Of this natural liberty or freedom of action, subject to the limitations just suggested, no man, while living in a state of nature, can justly be deprived by any other man or body of men whatever. For, that cannot properly be called a right, of which a person may be deprived by others, without his consent. Besides, no man can have any right to control another, unless it is given by nature; as, in the case of a parent and child, where a parent has a right to control the child until it is old enough to provide for and protect itself, at which time it seems to be set free by nature; or, unless the submission to the control of another, is voluntary in the first instance, as, in the case of a female, who by marriage puts herself in subjection to her husband, and under his protection. This natural liberty arises necessarily from—
Sec III. The natural equality of men as to their rights. All men are by nature equal as to their rights. For, they are all of the same family; and, though they differ in their natural qualities and endowments; yet, there is no evidence that it is the will of the Creator that one should rule over another, unless the mere happening of a thing can be used as an argument to justify it, which would equally justify every species of acknowledged wrong. It will be difficult, therefore, to make out any natural right, by which the strong, the beautiful, the fair complexioned, or even the wise, may justly compel the subjection of the weak, the ugly and deformed, the dark colored, or the ignorant and foolish. For, among men, right always depends upon justice, equity and equality; and never upon force, fraud or cunning, or wisdom perverted to a selfish purpose. If no superiority of natural endowments can confer a right to subject others to its control, no casual concurrence of circumstances can afford the slightest pretense for any such right. It is not intended, however, to deny that a man, for such consideration as he thinks proper, may voluntarily relinquish to another individual, or to any body of men, whether formed into an organized society or not, any portion of his natural freedom, and consequently may abandon his natural right to equality with them in this respect. For, there appears no sufficient reason to doubt, that, in a state of nature, a man may bind himself to serve another, either for a certain length of time, or even during his life, and in this way come under an obligation to obey all his master’s commands in all things within the agreement for service, unless they involve the performance of some act of injustice. And, in general, though possibly there may be some few exceptions, the slave will be justified in doing, by his master’s orders, whatever the master would have a right to do in person.

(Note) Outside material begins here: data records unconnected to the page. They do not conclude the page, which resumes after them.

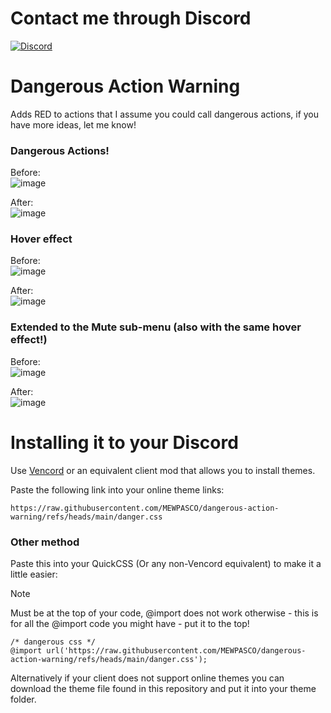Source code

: # Contact me through Discord

[![Discord](https://img.shields.io/discord/1196075698301968455?style=social&logo=discord&label=ΛVΛRIΛ)](https://discord.gg/avia)

# Dangerous Action Warning

Adds RED to actions that I assume you could call dangerous actions, if you have more ideas, let me know!

### Dangerous Actions!
Before:\
![image](https://github.com/user-attachments/assets/bd4936b5-fe61-4a5e-b286-2006c315a57f)

After:\
![image](https://github.com/user-attachments/assets/9cfbdf02-0186-4468-b737-b39329822cc0)

### Hover effect
Before:\
![image](https://github.com/user-attachments/assets/3bd03c5e-d24c-4bb4-b77f-3958bf48c1af)

After:\
![image](https://github.com/user-attachments/assets/90845d0c-100d-4ea0-8c01-baad24f7ef76)

### Extended to the Mute sub-menu (also with the same hover effect!)
Before:\
![image](https://github.com/user-attachments/assets/807519b0-a2f9-4269-b8e2-790ba21fff32)

After:\
![image](https://github.com/user-attachments/assets/133217df-d00e-4951-939a-29e9ef00394f)

# Installing it to your Discord

Use [Vencord](https://github.com/Vendicated/Vencord) or an equivalent client mod that allows you to install themes.

Paste the following link into your online theme links:
```
https://raw.githubusercontent.com/MEWPASCO/dangerous-action-warning/refs/heads/main/danger.css
```

### Other method 
Paste this into your QuickCSS (Or any non-Vencord equivalent) to make it a little easier:
> [!NOTE]
> Must be at the top of your code, @import does not work otherwise - this is for all the @import code you might have - put it to the top!  
```
/* dangerous css */
@import url('https://raw.githubusercontent.com/MEWPASCO/dangerous-action-warning/refs/heads/main/danger.css');
```

Alternatively if your client does not support online themes you can download the theme file found in this repository and put it into your theme folder.

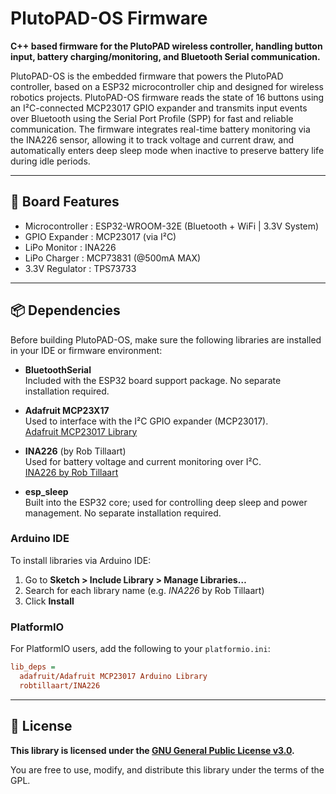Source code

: # PlutoPAD-OS Firmware

**C++ based firmware for the PlutoPAD wireless controller, handling button input, battery charging/monitoring, and Bluetooth Serial communication.**

PlutoPAD-OS is the embedded firmware that powers the PlutoPAD controller, based on a ESP32 microcontroller chip and designed for wireless robotics projects. 
PlutoPAD-OS firmware reads the state of 16 buttons using an I²C-connected MCP23017 GPIO expander and transmits input events over Bluetooth using the Serial Port 
Profile (SPP) for fast and reliable communication. The firmware integrates real-time battery monitoring via the INA226 sensor, allowing it to track 
voltage and current draw, and automatically enters deep sleep mode when inactive to preserve battery life during idle periods.

---
## 🔧 Board Features

- Microcontroller :  ESP32-WROOM-32E (Bluetooth + WiFi | 3.3V System)
- GPIO Expander   :  MCP23017 (via I²C)
- LiPo Monitor    :  INA226
- LiPo Charger    :  MCP73831 (@500mA MAX)
- 3.3V Regulator  :  TPS73733
---

## 📦 Dependencies

Before building PlutoPAD-OS, make sure the following libraries are installed in your IDE or firmware environment:

- **BluetoothSerial**  
  Included with the ESP32 board support package. No separate installation required.  

- **Adafruit MCP23X17**  
  Used to interface with the I²C GPIO expander (MCP23017).  
  [Adafruit MCP23017 Library](https://github.com/adafruit/Adafruit-MCP23017-Arduino-Library)  

- **INA226** (by Rob Tillaart)  
  Used for battery voltage and current monitoring over I²C.  
  [INA226 by Rob Tillaart](https://github.com/RobTillaart/INA226)  

- **esp_sleep**  
  Built into the ESP32 core; used for controlling deep sleep and power management. No separate installation required.  

### Arduino IDE

To install libraries via Arduino IDE:

1. Go to **Sketch > Include Library > Manage Libraries…**
2. Search for each library name (e.g. *INA226* by Rob Tillaart)
3. Click **Install**

### PlatformIO

For PlatformIO users, add the following to your `platformio.ini`:

```ini
lib_deps =
  adafruit/Adafruit MCP23017 Arduino Library
  robtillaart/INA226
```
---

## 📄 License
**This library is licensed under the [GNU General Public License v3.0](https://www.gnu.org/licenses/gpl-3.0.en.html).**

You are free to use, modify, and distribute this library under the terms of the GPL.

For similar reasons, by the law of nature, a father may justly bind his son to service to a third person, if he makes proper stipulations for the son’s support and education, and the son will be bound to serve such person, as long as he would have been bound to submit to and obey his father; i. e. until he is old enough to provide for and protect himself, at which time the father’s natural right to control his son ceases, and the son is set free; and at that time being old enough to have a family of his own to provide for, he is no longer bound by the law of nature to submit to his father or. to any body else. But, from the duties of gratitude, respect and reverence to his parents, the child is not released by any lapse of time.
Sec. IV. Rights of conscience and freedom of opinion. From the natural equality of men as to their rights, it follows, that no man, or body of men, has any right to control another’s belief or opinion in religious matters, or to forbid the most perfect freedom of inquiry in relation to them, by force or threats, or by any other motives than arguments or persuasion. Suppose, for instance, a missionary were to be so absurd as to attempt to compel a conversion to the Christian faith by establishing an inquisition among a heathen people, and punishing with death all those who refused to make a profession of faith; this would be no less an infringement of the natural rights of the natives, than it would be disgraceful to the great and most praiseworthy cause of heathen conversion. For, nature has given no man a commission to inquire into and control another’s belief in this respect; and the divine revelation authorizes the use of no other measures to bring the unconverted to a right belief, than those of instruction and persuasion.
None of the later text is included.